Ob er aber wirklich so gut gewesen ist, wie jetzt alle denken, muss man sich angesichts der Neuverfilmung doch ernsthaft fragen. Diese funktioniert nämlich überhaupt nicht. Wahrscheinlich haben sich unsere Sehgewohnheiten mit den „Simpsons“, „Breaking Bad“, „American Dad“ oder was immer wir uns in den letzten Jahren so reingezischt haben, drastisch verändert. „Kottan“ (der Film) wirkt dagegen tröge, gewollt lustig, teilweise peinlich und ästhetisch unausgegoren. Nicht einmal mein 13-jähriger Sohn konnte dem etwas abgewinnen.

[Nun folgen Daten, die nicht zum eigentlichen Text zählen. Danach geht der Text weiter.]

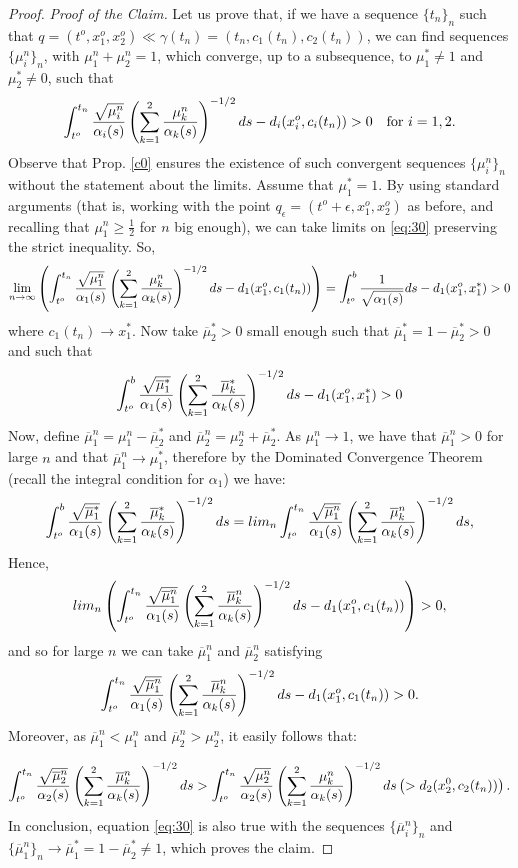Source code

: \begin{proof}
{\em Proof of the Claim.} Let us prove that, if we have a sequence $\{t_n\}_n$ such that $q=(t^o,x_1^o,x_2^o)\ll \gamma(t_n)=(t_n,c_1(t_n),c_2(t_n)) $, we can find sequences $\{\mu_i^n\}_n$, with $\mu_1^n+\mu_2^n=1$, which converge, up to a subsequence, to $\mu_1^*\neq 1$ and $\mu_2^*\neq 0$, such that
\begin{equation}
  \label{eq:30}
    \int_{t^o}^{t_n} \frac{\sqrt{\mu^n_i}}{\alpha_{i}(s)}\left(\sum_{k=1}^{2} \frac{\mu^n_{k}}{\alpha_{k}(s)} \right)^{-1/2}ds-
             d_{i}(x^o_{i},c_{i}(t_n))>0\quad \hbox{for $i=1,2$.}
\end{equation}
Observe that Prop. \ref{c0} ensures the existence of such convergent sequences $\{\mu_i^n\}_n$  without the statement about the limits. Assume that $\mu_1^*= 1$. By using standard arguments (that is, working with the point $q_{\epsilon}=(t^o+\epsilon,x_1^o,x_2^o)$ as before, and recalling that $\mu_1^n\geq \frac{1}{2}$ for $n$ big enough), we can take limits on \eqref{eq:30} preserving the strict inequality. So,
\[
\lim_{n\rightarrow \infty}\left(\int_{t^o}^{t_n} \frac{\sqrt{\mu^n_1}}{\alpha_{1}(s)}\left(\sum_{k=1}^{2} \frac{\mu^n_{k}}{\alpha_{k}(s)} \right)^{-1/2}ds-
             d_{1}(x^o_{1},c_{1}(t_n))\right)=\int_{t^o}^{b}\frac{1}{\sqrt{\alpha_1(s)}}ds-
             d_{1}(x^o_{1},x_1^*)>0
           \]
where $c_1(t_n)\rightarrow x_1^*$. Now take $\overline{\mu}_2^*>0$ small enough such that $\overline{\mu}_1^*=1-\overline{\mu}_2^*>0$ and such that
           \[
\int_{t^o}^{b} \frac{\sqrt{\overline{\mu}_1^*}}{\alpha_{1}(s)}\left(\sum_{k=1}^{2} \frac{\overline{\mu}^*_k}{\alpha_{k}(s)} \right)^{-1/2}ds-d_{1}(x^o_{1},x_1^*)>0
             \]
Now, define $\overline{\mu}_1^n=\mu_1^n-\overline{\mu}_2^*$ and $\overline{\mu}_2^n=\mu_2^n+\overline{\mu}_2^*$. As $\mu_{1}^{n} \rightarrow 1$,  we have that $\overline{\mu}_{1}^{n}>0$ for large $n$ and that
$\overline{\mu}_{1}^{n} \rightarrow \overline{\mu_{1}^{*}}$, therefore by  the Dominated Convergence Theorem (recall the integral condition for $\alpha_1$) we have:
\[
\int_{t^o}^{b} \frac{\sqrt{\overline{\mu}_1^*}}{\alpha_{1}(s)}\left(\sum_{k=1}^{2} \frac{\overline{\mu}^*_k}{\alpha_{k}(s)} \right)^{-1/2}ds=lim_{n} \int_{t^o}^{t_{n}} \frac{\sqrt{\overline{\mu}_1^n}}{\alpha_{1}(s)}\left(\sum_{k=1}^{2} \frac{\overline{\mu}^n_k}{\alpha_{k}(s)} \right)^{-1/2}ds,
\]
Hence,
\[
  lim_{n}\left(\int_{t^o}^{t_{n}} \frac{\sqrt{\overline{\mu}_1^n}}{\alpha_{1}(s)}\left(\sum_{k=1}^{2} \frac{\overline{\mu}^n_k}{\alpha_{k}(s)} \right)^{-1/2}ds-d_{1}(x_{1}^{o},c_{1}(t_{n}))\right)
  >0,
\]
and so  for large $n$ we can take $\overline{\mu}_1^n$ and $\overline{\mu}_2^n$ satisfying
\[
\int_{t^o}^{t_n} \frac{\sqrt{\overline{\mu}^n_1}}{\alpha_{1}(s)}\left(\sum_{k=1}^{2} \frac{\overline{\mu}^n_{k}}{\alpha_{k}(s)} \right)^{-1/2}ds-
             d_{1}(x^o_{1},c_{1}(t_n))>0.
  \]
  Moreover, as $\overline{\mu}_1^n<\mu_1^n$ and $\overline{\mu}_2^n>\mu_2^n$, it easily follows that:

  \[
\int_{t^o}^{t_n} \frac{\sqrt{\overline{\mu}^n_2}}{\alpha_{2}(s)}\left(\sum_{k=1}^{2} \frac{\overline{\mu}^n_{k}}{\alpha_{k}(s)} \right)^{-1/2}ds>\int_{t^o}^{t_n} \frac{\sqrt{\mu^n_2}}{\alpha_{2}(s)}\left(\sum_{k=1}^{2} \frac{\mu^n_{k}}{\alpha_{k}(s)} \right)^{-1/2}ds\left(>d_2(x_2^0,c_2(t_n))\right).
    \]
In conclusion, equation \eqref{eq:30} is also true with the sequences $\{\overline{\mu}_i^n\}_n$ and $\{\overline{\mu}_1^n\}_n\rightarrow \overline{\mu}_{1}^{*}= 1-\overline{\mu}_{2}^{*}\neq 1$, which proves the claim.


\end{proof}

Jeder Erfolg ist ein Missverständnis. Die Toten werden von den Lebenden benützt. Darum ist auch die Legende von den armen, verkannten Genies derart beliebt, weil sie stellvertretend für das eigene Verkanntwerden steht. Kaum ist einer tot, wird er ausgestopft, gefressen, kaum ist einer tot, stürzen sich die Offiziellen auf ihn, saugen ihn, mit dem sie vorher nichts zu tun haben wollten, aus, bemächtigen sich seines Namens, tun auf groß mit ihm. So ähnlich ist es auch mit Adolf Kottan, Wiener Polizeimajor, nach nur 19 Einsätzen 1983 in Pension geschickt, jetzt wieder reaktiviert und dabei groß gescheitert. Aber auch das ist nicht so ernst zu nehmen.